Returning from my family’s annual vacation to the Jersey Shore last August, I was struck by the number of Trump flags and signs we saw driving north. If I had a nickel for every piece of Harris-Walz signage I saw, I’d be well short of the toll on the New Jersey Turnpike. All the enthusiasm was for MAGA.
As Democrats prepare to pick a Democratic National Committee chair early next year, they need to find a way to reclaim their hold on places like the small towns that dot the Jersey Shore and points north, not to mention the big cities the people who vacation there come from: primarily, New York, Philadelphia and Washington.
If I had a nickel for every piece of Harris-Walz signage I saw, I’d be well short of the toll on the New Jersey Turnpike. All the enthusiasm was for MAGA.
Trump did better in those and many other cities, which are usually blue redoubts. He did better in the suburbs, too.

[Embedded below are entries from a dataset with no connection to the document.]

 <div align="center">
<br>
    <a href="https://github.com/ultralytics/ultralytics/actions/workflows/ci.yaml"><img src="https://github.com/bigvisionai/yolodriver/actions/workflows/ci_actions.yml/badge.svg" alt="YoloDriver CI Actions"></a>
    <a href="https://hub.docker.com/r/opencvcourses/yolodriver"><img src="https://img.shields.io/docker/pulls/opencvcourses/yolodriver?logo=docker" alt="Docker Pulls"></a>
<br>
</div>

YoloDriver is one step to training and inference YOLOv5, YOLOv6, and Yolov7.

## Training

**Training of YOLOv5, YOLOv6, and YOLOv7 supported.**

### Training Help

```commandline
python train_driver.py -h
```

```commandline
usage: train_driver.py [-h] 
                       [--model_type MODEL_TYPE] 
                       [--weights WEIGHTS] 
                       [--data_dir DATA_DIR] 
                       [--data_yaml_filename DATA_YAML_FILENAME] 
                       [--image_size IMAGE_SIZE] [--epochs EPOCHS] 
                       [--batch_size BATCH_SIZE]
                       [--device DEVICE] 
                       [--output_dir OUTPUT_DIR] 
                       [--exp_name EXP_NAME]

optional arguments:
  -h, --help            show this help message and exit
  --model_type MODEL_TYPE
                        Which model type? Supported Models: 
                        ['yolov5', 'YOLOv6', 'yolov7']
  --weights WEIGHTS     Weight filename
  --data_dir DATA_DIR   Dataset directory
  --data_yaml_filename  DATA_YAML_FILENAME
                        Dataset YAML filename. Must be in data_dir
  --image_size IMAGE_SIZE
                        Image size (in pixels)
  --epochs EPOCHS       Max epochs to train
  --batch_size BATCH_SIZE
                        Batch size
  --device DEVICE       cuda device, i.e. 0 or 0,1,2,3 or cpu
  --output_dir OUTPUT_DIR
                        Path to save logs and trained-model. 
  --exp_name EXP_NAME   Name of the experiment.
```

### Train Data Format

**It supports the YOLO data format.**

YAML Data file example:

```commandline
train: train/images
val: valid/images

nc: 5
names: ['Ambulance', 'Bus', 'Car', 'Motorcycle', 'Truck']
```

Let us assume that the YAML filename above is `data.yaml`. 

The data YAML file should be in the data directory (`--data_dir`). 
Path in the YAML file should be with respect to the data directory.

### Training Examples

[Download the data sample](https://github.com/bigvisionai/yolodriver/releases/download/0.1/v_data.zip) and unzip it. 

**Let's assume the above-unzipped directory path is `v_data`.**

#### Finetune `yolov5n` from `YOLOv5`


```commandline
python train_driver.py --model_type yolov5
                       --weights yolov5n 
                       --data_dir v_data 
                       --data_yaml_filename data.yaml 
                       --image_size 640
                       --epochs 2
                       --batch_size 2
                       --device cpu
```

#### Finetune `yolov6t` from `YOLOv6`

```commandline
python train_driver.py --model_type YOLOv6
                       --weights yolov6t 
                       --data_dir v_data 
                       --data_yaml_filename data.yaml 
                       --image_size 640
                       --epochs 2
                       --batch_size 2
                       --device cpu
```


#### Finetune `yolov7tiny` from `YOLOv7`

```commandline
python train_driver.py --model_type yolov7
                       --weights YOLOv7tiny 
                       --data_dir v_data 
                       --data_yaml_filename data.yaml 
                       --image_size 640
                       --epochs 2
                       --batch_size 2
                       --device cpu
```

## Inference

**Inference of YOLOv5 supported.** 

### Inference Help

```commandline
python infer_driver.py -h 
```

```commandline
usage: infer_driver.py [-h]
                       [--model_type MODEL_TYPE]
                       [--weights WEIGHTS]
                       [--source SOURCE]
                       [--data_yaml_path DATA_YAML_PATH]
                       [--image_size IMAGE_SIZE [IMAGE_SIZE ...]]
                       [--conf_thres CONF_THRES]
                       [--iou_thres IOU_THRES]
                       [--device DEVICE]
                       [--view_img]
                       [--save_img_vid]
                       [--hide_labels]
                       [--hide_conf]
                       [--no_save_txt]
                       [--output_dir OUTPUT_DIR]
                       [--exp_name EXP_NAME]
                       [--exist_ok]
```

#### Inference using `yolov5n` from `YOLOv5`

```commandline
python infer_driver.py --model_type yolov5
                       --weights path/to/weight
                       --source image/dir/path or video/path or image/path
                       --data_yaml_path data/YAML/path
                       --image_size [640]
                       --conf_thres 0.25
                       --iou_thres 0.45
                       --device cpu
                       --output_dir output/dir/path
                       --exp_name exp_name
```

On the whole, Donald Trump only lost New Jersey to Kamala Harris by 6 percentage points — a stunning achievement, considering that in 2012, Barack Obama beat Mitt Romney here by 17 points. Trump also had a relatively strong showing in deep blue Maryland; he even won a (very small) swath of Manhattan.
“It doesn’t surprise me that the very largest swings away from Democrats in this post-COVID, post–George Floyd, post-inflation election occurred in blue states,” Josh Barro wrote after the election in The Atlantic, after describing what he saw as a sad state of affairs in his home base of New York. “The gap between Democrats’ promise of better living through better government and their failure to actually deliver better government has been a national political problem.”
Cue the red siren emoji. Democrats have grown weak in the very places where they were supposed to be strongest: big, coastal cities and the suburbs that ring them. Which is why, as they prepare to select the next chair of the DNC, they should put aside worries about the Midwest and the Sun Belt and instead elect someone from one of those cities that suddenly got worryingly Trumpy.
I am thinking specifically of Max Rose, the former U.S. congressman whose district included Staten Island, by far the most conservative of New York’s five boroughs. Rose is reportedly looking to chair the DNC, which will hold an election on Feb. 1. There are several fine candidates already in the mix, including some likely with more institutional backing than Rose, who lost his seat to Nicole Malliotakis in 2020 and has been in private industry since. Still, his political outlook is one worth paying attention to, unless Democrats want Connecticut to go the way of Mississippi (yes, Trump did better across Connecticut, too, as well as 75 cities and towns in neighboring Massachusetts).
Rose is a combat veteran who went to Wesleyan University, arguably one of the most liberal of America’s elite schools. But he talks more like a Brooklyn native than someone trying to impress his postmodern theater study group. Short, bald and given to cursing, he looks like he’d have your back in a bar fight. That’s refreshing for a party that podcaster Mike Pesca has described as the electoral version of a human resources department.
During the presidential campaign, Harris put out a raft of policies to entice Black men, Latino men and other groups. She had fixes for housing costs and food prices. It was like Sen. Elizabeth Warren’s “Warren Has a Plan for That” shtick, except less wonky and less ambitious.
Why didn’t it work? Because voters don’t care about plans. “One of the hopes is that the Democratic Party will begin to understand that voting is not always an act of self-interest, but also an act of self-expression,” Rose told Puck’s Tara Palmeri in a recent interview. “And if we completely ignore that element of decision making, we’ll continue to fall short.”
Why didn’t it work? Because voters don’t care about plans.
Rose went on to diagnose what I think is the Democrats’ main problem: “We have the country largely unified around what we’re doing, but not feeling like they’re emotionally, culturally and psychologically aligned with where are as people.” Hence the huge “Take America Back” flags flying from the expensive, well-outfitted boats at the Stone Harbor marina, or the Trump-Vance bumper stickers on tank-sized SUVs barreling down the Garden State Parkway.
In 2018, Rose defeated Rep. Dan Donovan, a Republican, by casting himself as a practical centrist. “He didn’t fight a culture war; he talked about oppressively long commuting times and the opioid crisis,” The New York Times noted approvingly after his win. Imagine that: a politician who remembers legendary House Speaker Tip O’Neill’s dictum that all politics is local. No one cares about your plans to save democracy if you don’t have a plan to fix potholes.